We entered one more small town before our tour really started.  We stopped at a gas station here to use the WC and pick up some sandwiches for a 'picnic'.  The sandwich names were quite interesting.  There was a beef taco sandwich and a pepperoni pizza sandwich.  Amy and I shared a grilled chicken sandwich, and also picked up some snacks.  I noticed that they had one of my favorite flavors of pringles that you don't find in the States, paprika flavored.  They taste similar to bbq flavored, but not as sweet.  Iceland is now the 15th country I have enjoyed pringles in. We also met Reckna's son at the rest stop.  He is 18 and has a super jeep of his own that he is taking 3 of his friends on the trip.

We continued down Ring Road until we came to Seljalandsfoss (a waterfall) on the left side.  We turned down the street, but kept going past the waterfall.  At this point, the road was no longer paved but was made up of lava rocks, and Reckna said in the winter, there is no maintenance on this road.  We continued further down the road until we came to a river.  I just assumed this was the end as we had come to a stop.  But that was only momentarily as Reckna changed gears and through the river we went.  The road got worse, and we passed many more rivers until we finally arrived at a glacier called Eyjafjallajokull.  This is certainly a site to see.  There was a river in front of it flowing with glacier water.  The glacier is melting more every year thanks to global warming.  Around the glacier were black volcanic rocks as well.  We hiked around, took a few pictures, and hopped back in the Jeep.

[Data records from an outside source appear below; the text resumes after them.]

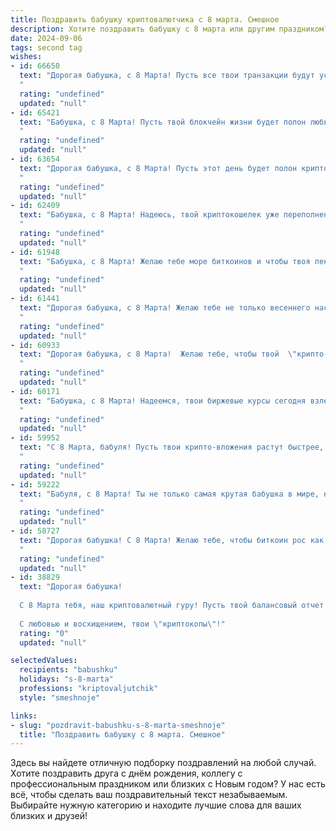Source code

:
```yaml
---
title: Поздравить бабушку криптовалютчика с 8 марта. Смешное
description: Хотите поздравить бабушку с 8 марта или другим праздником? Наш ИИ создаст незабываемое поздравление, а вы обязательно выделитесь среди других.  
date: 2024-09-06
tags: second tag
wishes:
- id: 66650
  text: "Дорогая бабушка, с 8 Марта! Пусть все твои транзакции будут успешными, а портфель — только зеленого цвета! 😉
  "
  rating: "undefined"
  updated: "null"
- id: 65421
  text: "Бабушка, с 8 Марта! Пусть твой блокчейн жизни будет полон любви, радости и прибыльных транзакций!
  "
  rating: "undefined"
  updated: "null"
- id: 63654
  text: "Дорогая бабушка, с 8 Марта! Пусть этот день будет полон крипто-сюрпризов, а биткоин взлетит до небес! 😜  Желаю тебе здоровья, чтобы хватило на все майнинг-фермы, и оптимизма, чтобы не падать духом от рыночных колебаний!
  "
  rating: "undefined"
  updated: "null"
- id: 62409
  text: "Бабушка, с 8 Марта! Надеюсь, твой криптокошелек уже переполнен биткоинами, и ты можешь позволить себе на этот праздник расслабиться и получать удовольствие от жизни, не задумываясь о волатильности рынка! 😉
  "
  rating: "undefined"
  updated: "null"
- id: 61948
  text: "Бабушка, с 8 Марта! Желаю тебе море биткоинов и чтобы твоя пенсия  росла быстрее, чем курс эфира! 😜
  "
  rating: "undefined"
  updated: "null"
- id: 61441
  text: "Дорогая бабушка, с 8 Марта! Желаю тебе не только весеннего настроения, но и удачных вложений в криптовалюту! Пусть курс биткоина взлетит до небес, а твоя прибыль будет стабильной, как курс рубля... ну, почти! 😉
  "
  rating: "undefined"
  updated: "null"
- id: 60933
  text: "Дорогая бабушка, с 8 Марта!  Желаю тебе, чтобы твой  \"крипто-портфель\"  раскрутился  на  столько, чтобы ты могла  купиться  на  любой  \"майнинг-ферму\" и  никогда  не  знать  бедности! 😉
  "
  rating: "undefined"
  updated: "null"
- id: 60171
  text: "Бабушка, с 8 Марта! Надеемся, твои биржевые курсы сегодня взлетят выше, чем котировки биткоина! Пусть биткоин-бот всегда приносит прибыль, а майнинг-ферма греет душу не хуже камина! 💖🚀
  "
  rating: "undefined"
  updated: "null"
- id: 59952
  text: "С 8 Марта, бабуля! Пусть твои крипто-вложения растут быстрее, чем биткоин в 2017-ом, и пусть в твоих руках всегда будет много-много сатошей! 😉
  "
  rating: "undefined"
  updated: "null"
- id: 59222
  text: "Бабуля, с 8 Марта! Ты не только самая крутая бабушка в мире, но и настоящий криптовалютный эксперт! Надеюсь, твои инвестиции в биткоин не \"просели\" к этому дню, а портфель полон зеленых свечей! 🤑
  "
  rating: "undefined"
  updated: "null"
- id: 58727
  text: "Дорогая бабушка! С 8 Марта! Желаю тебе, чтобы биткоин рос как на дрожжах, а фиатная валюта таяла как снег в марте! 😄
  "
  rating: "undefined"
  updated: "null"
- id: 38829
  text: "Дорогая бабушка!
  
  С 8 Марта тебя, наш криптовалютный гуру! Пусть твой балансовый отчет по жизни всегда был в зеленой зоне, а настроение – как биткойн на бычьем рынке! Желаю, чтобы каждый твой день был как хороший альткойн – с нереальным ростом счастья и не подверженный падениям. Пусть радость будет твоими инвестициями, а улыбка – дивидендом, который никогда не сходит на нет!
  
  С любовью и восхищением, твои \"криптокопы\"!"
  rating: "0"
  updated: "null"

selectedValues:
  recipients: "babushku"
  holidays: "s-8-marta"
  professions: "kriptovaljutchik"
  style: "smeshnoje"

links:
- slug: "pozdravit-babushku-s-8-marta-smeshnoje"
  title: "Поздравить бабушку с 8 марта. Смешное"
---
```


Здесь вы найдете отличную подборку поздравлений на любой случай. 
Хотите поздравить друга с днём рождения, коллегу с профессиональным праздником или близких с Новым годом? У нас есть всё, чтобы сделать ваш поздравительный текст незабываемым. Выбирайте нужную категорию и находите лучшие слова для ваших близких и друзей!
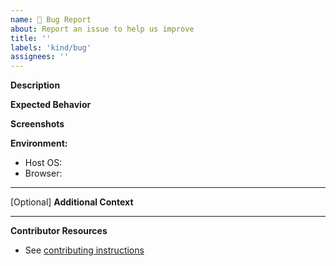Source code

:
 ```yaml
---
name: 🐛 Bug Report
about: Report an issue to help us improve
title: ''
labels: 'kind/bug'
assignees: ''
---
```

**Description**
<!-- A brief description of the issue. -->

**Expected Behavior**
<!-- A brief description of what you expected to happen. -->

**Screenshots**
<!-- Add screenshots, if applicable, to help explain your problem. -->

**Environment:**
- Host OS: 
- Browser: 

---

[Optional] **Additional Context**
<!-- Add any other context about the problem here. -->

---
**Contributor Resources**

- See [contributing instructions](https://github.com/Abusayid693/Gerome/CONTRIBUITING.md)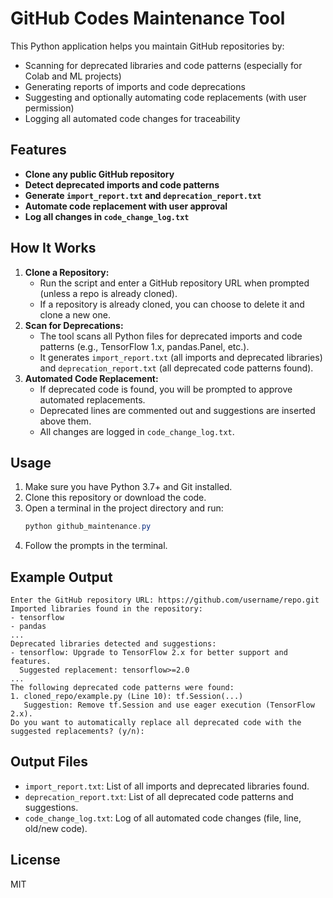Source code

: # GitHub Codes Maintenance Tool

This Python application helps you maintain GitHub repositories by:
- Scanning for deprecated libraries and code patterns (especially for Colab and ML projects)
- Generating reports of imports and code deprecations
- Suggesting and optionally automating code replacements (with user permission)
- Logging all automated code changes for traceability

## Features
- **Clone any public GitHub repository**
- **Detect deprecated imports and code patterns**
- **Generate `import_report.txt` and `deprecation_report.txt`**
- **Automate code replacement with user approval**
- **Log all changes in `code_change_log.txt`**

## How It Works
1. **Clone a Repository:**
   - Run the script and enter a GitHub repository URL when prompted (unless a repo is already cloned).
   - If a repository is already cloned, you can choose to delete it and clone a new one.
2. **Scan for Deprecations:**
   - The tool scans all Python files for deprecated imports and code patterns (e.g., TensorFlow 1.x, pandas.Panel, etc.).
   - It generates `import_report.txt` (all imports and deprecated libraries) and `deprecation_report.txt` (all deprecated code patterns found).
3. **Automated Code Replacement:**
   - If deprecated code is found, you will be prompted to approve automated replacements.
   - Deprecated lines are commented out and suggestions are inserted above them.
   - All changes are logged in `code_change_log.txt`.

## Usage
1. Make sure you have Python 3.7+ and Git installed.
2. Clone this repository or download the code.
3. Open a terminal in the project directory and run:
   ```powershell
   python github_maintenance.py
   ```
4. Follow the prompts in the terminal.

## Example Output
```
Enter the GitHub repository URL: https://github.com/username/repo.git
Imported libraries found in the repository:
- tensorflow
- pandas
...
Deprecated libraries detected and suggestions:
- tensorflow: Upgrade to TensorFlow 2.x for better support and features.
  Suggested replacement: tensorflow>=2.0
...
The following deprecated code patterns were found:
1. cloned_repo/example.py (Line 10): tf.Session(...)
   Suggestion: Remove tf.Session and use eager execution (TensorFlow 2.x).
Do you want to automatically replace all deprecated code with the suggested replacements? (y/n):
```

## Output Files
- `import_report.txt`: List of all imports and deprecated libraries found.
- `deprecation_report.txt`: List of all deprecated code patterns and suggestions.
- `code_change_log.txt`: Log of all automated code changes (file, line, old/new code).

## License
MIT
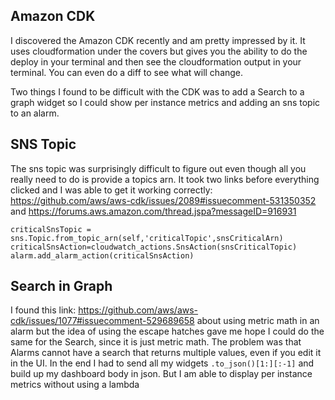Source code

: Amazon CDK
---
I discovered the Amazon CDK recently and am pretty impressed by it.  It uses cloudformation under the covers
but gives you the ability to do the deploy in your terminal and then see the cloudformation output in your
terminal.  You can even do a diff to see what will change.

Two things I found to be difficult with the CDK was to add a Search to a graph widget so I could show
per instance metrics and adding an sns topic to an alarm.

SNS Topic
---
The sns topic was surprisingly difficult to figure out even though all you really need to do is provide a topics
arn.  It took two links before everything clicked and I was able to get it working correctly:
https://github.com/aws/aws-cdk/issues/2089#issuecomment-531350352 and https://forums.aws.amazon.com/thread.jspa?messageID=916931

```
criticalSnsTopic = sns.Topic.from_topic_arn(self,'criticalTopic',snsCriticalArn)
criticalSnsAction=cloudwatch_actions.SnsAction(snsCriticalTopic)
alarm.add_alarm_action(criticalSnsAction)
```

Search in Graph
---
I found this link:
https://github.com/aws/aws-cdk/issues/1077#issuecomment-529689658
about using metric math in an alarm but the idea of using the escape hatches gave me hope I could do the same
for the Search, since it is just metric math.  The problem was that Alarms cannot have a search that returns multiple values,
even if you edit it in the UI.  In the end I had to send all my widgets `.to_json()[1:][:-1]` and build up my dashboard body
in json.  But I am able to display per instance metrics without using a lambda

Further down the "road" (have to put that in quotes as we are pretty much making our own road at this point,) we stopped for lunch.  There was a huge rock on one side and Iceland's smallest police station on the other.  Behind us, across a huge field was a lodge where hikers stay in the summer as they follow a 40 hour hiking path.  The area we are in is known as Thorsmork.  Reckna tells us the lodge is actually very nice in the winter as well since no one stays there and you have great views of the northern lights.  Problem is that there could be a heavy winter storm that will leave you stuck for a few days.  

Following lunch, Reckna asked us if we wanted to go for a hike.  We could follow part of a 40 hour hike (that is popular in the summer) by cutting through the mountains from the lodge in front of us, to another one on the other side.  She was going to drive around and pick us up on the other side.  It was only a 30 minute hike, so we figured how bad could it be (foreshadowing).  Well we were told that her son's friends would go with us, and they knew the way.  So we grabbed our stuff and headed out.  About 5 minutes into the hike, it started to rain.  Being cold is one thing, but cold, wet, and hiking is not a good combination when you have Amy in the group (at least Harrow decided not to come on the trip).  The path we were following soon disappeared as well since it was covered in snow.  Often times the boys would argue in Icelandic for a few minutes when we came to a fork in the road before saying in broken English "Come this way."  Then, as we came to a few more forks in the road, they were asking our opinion on which way to go.  Not a good sign.  The hike ended up taking about an hour and we were fairly soaked, but it was great scenery (I can only imagine what it is like in the summer) and lots of fun (for some of us).  At the end we felt like Bear Grylls at the end of an episode of Man vs. Wild when we saw the Jeeps in the distance.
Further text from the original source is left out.